_Data for processing:_
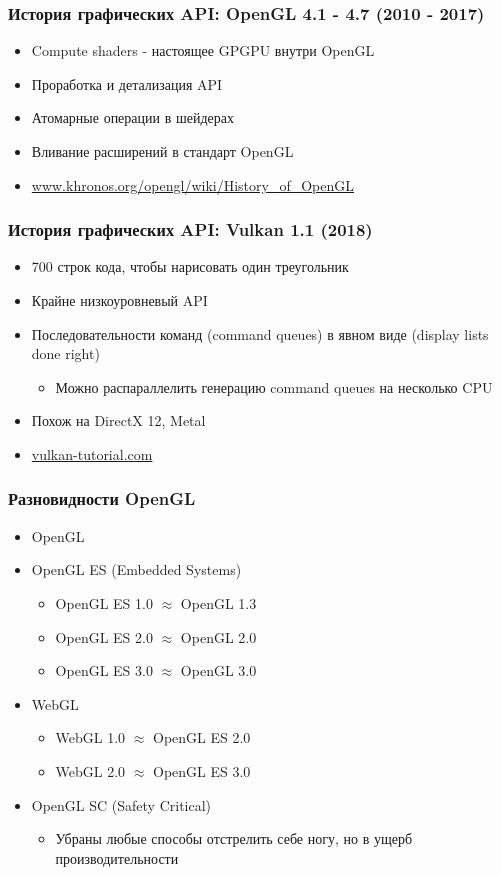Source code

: \documentclass{beamer}
\begin{document}
\begin{frame}
\frametitle{История графических API: OpenGL 4.1 - 4.7 (2010 - 2017)}
\begin{itemize}
\item Compute shaders - настоящее GPGPU внутри OpenGL
\item Проработка и детализация API
\item Атомарные операции в шейдерах
\item Вливание расширений в стандарт OpenGL
\item \url{www.khronos.org/opengl/wiki/History_of_OpenGL}
\end{itemize}
\end{frame}

\begin{frame}
\frametitle{История графических API: Vulkan 1.1 (2018)}
\begin{itemize}
\item 700 строк кода, чтобы нарисовать один треугольник
\pause
\item Крайне низкоуровневый API
\item Последовательности команд (command queues) в явном виде (display lists done right)
\begin{itemize}
\item Можно распараллелить генерацию command queues на несколько CPU
\end{itemize}
\pause
\item Похож на DirectX 12, Metal
\item \url{vulkan-tutorial.com}
\end{itemize}
\end{frame}

\begin{frame}
\frametitle{Разновидности OpenGL}
\begin{itemize}
\item OpenGL
\pause
\item OpenGL ES (Embedded Systems)
\begin{itemize}
\item OpenGL ES 1.0 $\approx$ OpenGL 1.3
\item OpenGL ES 2.0 $\approx$ OpenGL 2.0
\item OpenGL ES 3.0 $\approx$ OpenGL 3.0
\end{itemize}
\pause
\item WebGL
\begin{itemize}
\item WebGL 1.0 $\approx$ OpenGL ES 2.0
\item WebGL 2.0 $\approx$ OpenGL ES 3.0
\end{itemize}
\pause
\item OpenGL SC (Safety Critical)
\begin{itemize}
\item Убраны любые способы отстрелить себе ногу, но в ущерб производительности
\end{itemize}
\end{itemize}
\end{frame}
\end{document}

_Problem details:_ Reproduce the material word for word. Skip every picture it holds.

_Solution for this problem:_
Source code

: \documentclass{beamer}
\begin{document}
\begin{frame}
\frametitle{История графических API: OpenGL 4.1 - 4.7 (2010 - 2017)}
\begin{itemize}
\item Compute shaders - настоящее GPGPU внутри OpenGL
\item Проработка и детализация API
\item Атомарные операции в шейдерах
\item Вливание расширений в стандарт OpenGL
\item \url{www.khronos.org/opengl/wiki/History_of_OpenGL}
\end{itemize}
\end{frame}

\begin{frame}
\frametitle{История графических API: Vulkan 1.1 (2018)}
\begin{itemize}
\item 700 строк кода, чтобы нарисовать один треугольник
\pause
\item Крайне низкоуровневый API
\item Последовательности команд (command queues) в явном виде (display lists done right)
\begin{itemize}
\item Можно распараллелить генерацию command queues на несколько CPU
\end{itemize}
\pause
\item Похож на DirectX 12, Metal
\item \url{vulkan-tutorial.com}
\end{itemize}
\end{frame}

\begin{frame}
\frametitle{Разновидности OpenGL}
\begin{itemize}
\item OpenGL
\pause
\item OpenGL ES (Embedded Systems)
\begin{itemize}
\item OpenGL ES 1.0 $\approx$ OpenGL 1.3
\item OpenGL ES 2.0 $\approx$ OpenGL 2.0
\item OpenGL ES 3.0 $\approx$ OpenGL 3.0
\end{itemize}
\pause
\item WebGL
\begin{itemize}
\item WebGL 1.0 $\approx$ OpenGL ES 2.0
\item WebGL 2.0 $\approx$ OpenGL ES 3.0
\end{itemize}
\pause
\item OpenGL SC (Safety Critical)
\begin{itemize}
\item Убраны любые способы отстрелить себе ногу, но в ущерб производительности
\end{itemize}
\end{itemize}
\end{frame}
\end{document}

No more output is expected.